Document images with source code

Content starts

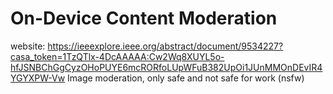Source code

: # On-Device Content Moderation
website: https://ieeexplore.ieee.org/abstract/document/9534227?casa_token=1TzQTlx-4DcAAAAA:Cw2Wq8XUYL5o-hfJSNBChGgCyzOHoPUYE6mcRORfoLUpWFuB382UpOi1JUnMMOnDEvIR4YGYXPW-Vw
Image moderation, only safe and not safe for work (nsfw)
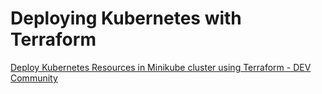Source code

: # Deploying Kubernetes with Terraform

[Deploy Kubernetes Resources in Minikube cluster using Terraform - DEV Community](https://dev.to/chefgs/deploy-kubernetes-resources-in-minikube-cluster-using-terraform-1p8o)

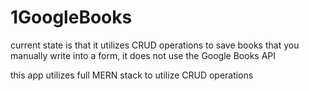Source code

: # 1GoogleBooks

current state is that it utilizes CRUD operations to save books that you manually write into a form, it does not use the Google Books API

this app utilizes full MERN stack to utilize CRUD operations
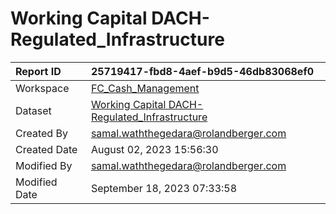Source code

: 



# Working Capital DACH- Regulated_Infrastructure

|Report ID|25719417-fbd8-4aef-b9d5-46db83068ef0|
| :--- | :--- |
|Workspace|[FC_Cash_Management](../Workspaces/FC_Cash_Management.md)|
|Dataset|[Working Capital DACH- Regulated_Infrastructure](../Datasets/Working-Capital-DACH--Regulated_Infrastructure.md)|
|Created By|samal.waththegedara@rolandberger.com|
|Created Date|August 02, 2023 15:56:30|
|Modified By|samal.waththegedara@rolandberger.com|
|Modified Date|September 18, 2023 07:33:58|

Content ends

What is needed is an exact repeat of every entry above, with the pictures left out.

Source code

: # On-Device Content Moderation
website: https://ieeexplore.ieee.org/abstract/document/9534227?casa_token=1TzQTlx-4DcAAAAA:Cw2Wq8XUYL5o-hfJSNBChGgCyzOHoPUYE6mcRORfoLUpWFuB382UpOi1JUnMMOnDEvIR4YGYXPW-Vw
Image moderation, only safe and not safe for work (nsfw)
Source code

: # Deploying Kubernetes with Terraform

[Deploy Kubernetes Resources in Minikube cluster using Terraform - DEV Community](https://dev.to/chefgs/deploy-kubernetes-resources-in-minikube-cluster-using-terraform-1p8o)

Source code

: # 1GoogleBooks

current state is that it utilizes CRUD operations to save books that you manually write into a form, it does not use the Google Books API

this app utilizes full MERN stack to utilize CRUD operations
Source code

: 



# Working Capital DACH- Regulated_Infrastructure

|Report ID|25719417-fbd8-4aef-b9d5-46db83068ef0|
| :--- | :--- |
|Workspace|[FC_Cash_Management](../Workspaces/FC_Cash_Management.md)|
|Dataset|[Working Capital DACH- Regulated_Infrastructure](../Datasets/Working-Capital-DACH--Regulated_Infrastructure.md)|
|Created By|samal.waththegedara@rolandberger.com|
|Created Date|August 02, 2023 15:56:30|
|Modified By|samal.waththegedara@rolandberger.com|
|Modified Date|September 18, 2023 07:33:58|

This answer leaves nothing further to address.